An 80-wire ribbon correct? You mentioned 40 pin but both 40/80 wire have the same 40 pin IDE connector. Make sure it is the fine 80 wire, blue end in motherboard, and not the thick 40 wired ribbon. The BIOS might be defaulting to some legacy IDE mode and passing the wrong data for the IDE devices to Windows.

After verifying the jumpers and cables and positions, here is what I would do ...
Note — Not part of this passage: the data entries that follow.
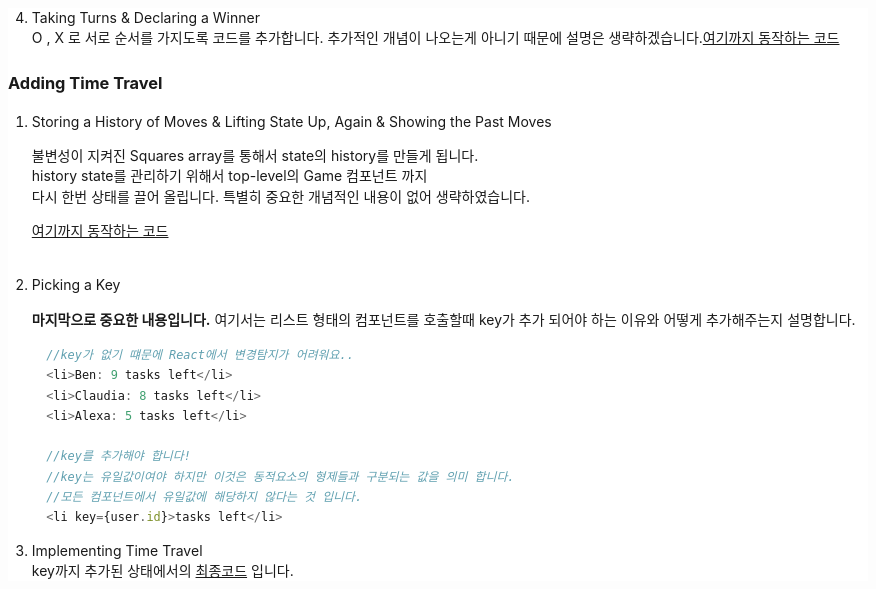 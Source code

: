 4. Taking Turns & Declaring a Winner  
   O , X 로 서로 순서를 가지도록 코드를 추가합니다. 추가적인 개념이 나오는게 아니기 때문에
   설명은 생략하겠습니다.[여기까지 동작하는 코드](https://codepen.io/gaearon/pen/LyyXgK?editors=0010)

### Adding Time Travel

1. Storing a History of Moves & Lifting State Up, Again & Showing the Past Moves

   불변성이 지켜진 Squares array를 통해서 state의 history를 만들게 됩니다.  
    history state를 관리하기 위해서 top-level의 Game 컴포넌트 까지  
    다시 한번 상태를 끌어 올립니다. 특별히 중요한 개념적인 내용이 없어 생략하였습니다.

   [여기까지 동작하는 코드](https://codepen.io/gaearon/pen/EmmGEa?editors=0010)  
   <br/>

2) Picking a Key

   **마지막으로 중요한 내용입니다.** 여기서는 리스트 형태의 컴포넌트를 호출할때 key가 추가 되어야 하는 이유와 어떻게 추가해주는지
   설명합니다.

   ```javascript
     //key가 없기 떄문에 React에서 변경탐지가 어려워요..
     <li>Ben: 9 tasks left</li>
     <li>Claudia: 8 tasks left</li>
     <li>Alexa: 5 tasks left</li>

     //key를 추가해야 합니다!
     //key는 유일값이여야 하지만 이것은 동적요소의 형제들과 구분되는 값을 의미 합니다.
     //모든 컴포넌트에서 유일값에 해당하지 않다는 것 입니다.
     <li key={user.id}>tasks left</li>
   ```

3. Implementing Time Travel  
   key까지 추가된 상태에서의 [최종코드](https://codepen.io/gaearon/pen/gWWZgR?editors=0010) 입니다.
Delete the optical in device manager ( but not the HDD or controllers ), shut down. Flush the CMOS ( pull the battery to be sure ). Reconnect battery, boot and then go straight into the BIOS and autodetect the IDE drives including the empty channels. Then look for dumb Dell duhfault settings that forget to check "use DMA", or automatically checked "Cable Select" and get rid of that. Examine all BIOS options. It might need manual setting to UDMA. The drive order might be wrong too. Also look for any settings that hide the BIOS messages in case something important gets displayed. Look for "reset configuration data" or similar wording and enable it. Save the BIOS settings, let Windows re-enumerate the optical. It might take a couple of reboots, with a few more visits into the BIOS to see what sticks. Note, when I pull the battery I always test it. Less than 2.8 volts is asking for trouble. A new one should read 3.x volts. Do it now or else you will be back later.

Since this is Windows XP it should be fixable from this method. On Win9x I would go straight to pulling the IDE registry entries and hand editing them as its cfgmgr32 seems hit or miss when changing around ATAPI devices.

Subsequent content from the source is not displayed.